§ **WORK REQUEST**
Take the listing below and reproduce it in full. Change nothing.

§ **SUPPLIED DATA**

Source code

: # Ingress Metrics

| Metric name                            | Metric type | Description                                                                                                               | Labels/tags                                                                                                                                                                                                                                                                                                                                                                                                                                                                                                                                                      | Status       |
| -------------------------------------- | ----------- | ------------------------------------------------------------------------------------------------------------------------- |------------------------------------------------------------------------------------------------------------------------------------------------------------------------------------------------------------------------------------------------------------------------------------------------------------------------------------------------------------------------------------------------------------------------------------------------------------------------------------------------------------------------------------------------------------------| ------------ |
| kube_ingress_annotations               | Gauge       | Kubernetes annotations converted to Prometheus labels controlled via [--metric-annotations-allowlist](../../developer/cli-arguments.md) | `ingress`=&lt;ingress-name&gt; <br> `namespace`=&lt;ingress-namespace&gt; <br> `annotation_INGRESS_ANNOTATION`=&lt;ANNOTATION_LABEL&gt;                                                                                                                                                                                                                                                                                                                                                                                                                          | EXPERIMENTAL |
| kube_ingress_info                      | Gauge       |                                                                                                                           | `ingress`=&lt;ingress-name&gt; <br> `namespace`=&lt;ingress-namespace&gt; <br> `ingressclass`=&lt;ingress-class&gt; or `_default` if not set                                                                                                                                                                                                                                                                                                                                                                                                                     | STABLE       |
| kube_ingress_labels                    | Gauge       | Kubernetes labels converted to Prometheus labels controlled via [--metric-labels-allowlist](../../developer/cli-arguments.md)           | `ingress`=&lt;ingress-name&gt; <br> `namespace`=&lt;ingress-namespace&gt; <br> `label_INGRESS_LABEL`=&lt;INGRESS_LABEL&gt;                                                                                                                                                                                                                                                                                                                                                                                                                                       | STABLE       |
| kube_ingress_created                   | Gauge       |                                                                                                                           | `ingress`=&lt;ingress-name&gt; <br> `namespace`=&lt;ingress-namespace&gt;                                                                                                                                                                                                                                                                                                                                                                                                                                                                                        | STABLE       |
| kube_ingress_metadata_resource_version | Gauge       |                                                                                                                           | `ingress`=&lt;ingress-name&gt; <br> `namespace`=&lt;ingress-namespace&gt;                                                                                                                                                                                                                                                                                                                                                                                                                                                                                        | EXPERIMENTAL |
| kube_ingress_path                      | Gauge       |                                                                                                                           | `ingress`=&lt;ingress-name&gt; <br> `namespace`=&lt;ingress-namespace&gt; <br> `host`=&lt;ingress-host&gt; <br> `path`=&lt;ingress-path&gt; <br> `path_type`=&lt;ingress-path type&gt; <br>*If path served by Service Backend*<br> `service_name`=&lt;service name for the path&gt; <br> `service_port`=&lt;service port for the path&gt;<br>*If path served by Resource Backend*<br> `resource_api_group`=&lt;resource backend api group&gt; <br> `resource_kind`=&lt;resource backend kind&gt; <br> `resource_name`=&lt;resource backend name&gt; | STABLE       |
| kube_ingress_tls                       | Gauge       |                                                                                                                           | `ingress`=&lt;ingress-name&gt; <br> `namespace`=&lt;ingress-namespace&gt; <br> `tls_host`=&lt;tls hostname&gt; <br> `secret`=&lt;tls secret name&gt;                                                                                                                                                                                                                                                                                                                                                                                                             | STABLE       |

§ **RESPONSE BOX**
Source code

: # Ingress Metrics

| Metric name                            | Metric type | Description                                                                                                               | Labels/tags                                                                                                                                                                                                                                                                                                                                                                                                                                                                                                                                                      | Status       |
| -------------------------------------- | ----------- | ------------------------------------------------------------------------------------------------------------------------- |------------------------------------------------------------------------------------------------------------------------------------------------------------------------------------------------------------------------------------------------------------------------------------------------------------------------------------------------------------------------------------------------------------------------------------------------------------------------------------------------------------------------------------------------------------------| ------------ |
| kube_ingress_annotations               | Gauge       | Kubernetes annotations converted to Prometheus labels controlled via [--metric-annotations-allowlist](../../developer/cli-arguments.md) | `ingress`=&lt;ingress-name&gt; <br> `namespace`=&lt;ingress-namespace&gt; <br> `annotation_INGRESS_ANNOTATION`=&lt;ANNOTATION_LABEL&gt;                                                                                                                                                                                                                                                                                                                                                                                                                          | EXPERIMENTAL |
| kube_ingress_info                      | Gauge       |                                                                                                                           | `ingress`=&lt;ingress-name&gt; <br> `namespace`=&lt;ingress-namespace&gt; <br> `ingressclass`=&lt;ingress-class&gt; or `_default` if not set                                                                                                                                                                                                                                                                                                                                                                                                                     | STABLE       |
| kube_ingress_labels                    | Gauge       | Kubernetes labels converted to Prometheus labels controlled via [--metric-labels-allowlist](../../developer/cli-arguments.md)           | `ingress`=&lt;ingress-name&gt; <br> `namespace`=&lt;ingress-namespace&gt; <br> `label_INGRESS_LABEL`=&lt;INGRESS_LABEL&gt;                                                                                                                                                                                                                                                                                                                                                                                                                                       | STABLE       |
| kube_ingress_created                   | Gauge       |                                                                                                                           | `ingress`=&lt;ingress-name&gt; <br> `namespace`=&lt;ingress-namespace&gt;                                                                                                                                                                                                                                                                                                                                                                                                                                                                                        | STABLE       |
| kube_ingress_metadata_resource_version | Gauge       |                                                                                                                           | `ingress`=&lt;ingress-name&gt; <br> `namespace`=&lt;ingress-namespace&gt;                                                                                                                                                                                                                                                                                                                                                                                                                                                                                        | EXPERIMENTAL |
| kube_ingress_path                      | Gauge       |                                                                                                                           | `ingress`=&lt;ingress-name&gt; <br> `namespace`=&lt;ingress-namespace&gt; <br> `host`=&lt;ingress-host&gt; <br> `path`=&lt;ingress-path&gt; <br> `path_type`=&lt;ingress-path type&gt; <br>*If path served by Service Backend*<br> `service_name`=&lt;service name for the path&gt; <br> `service_port`=&lt;service port for the path&gt;<br>*If path served by Resource Backend*<br> `resource_api_group`=&lt;resource backend api group&gt; <br> `resource_kind`=&lt;resource backend kind&gt; <br> `resource_name`=&lt;resource backend name&gt; | STABLE       |
| kube_ingress_tls                       | Gauge       |                                                                                                                           | `ingress`=&lt;ingress-name&gt; <br> `namespace`=&lt;ingress-namespace&gt; <br> `tls_host`=&lt;tls hostname&gt; <br> `secret`=&lt;tls secret name&gt;                                                                                                                                                                                                                                                                                                                                                                                                             | STABLE       |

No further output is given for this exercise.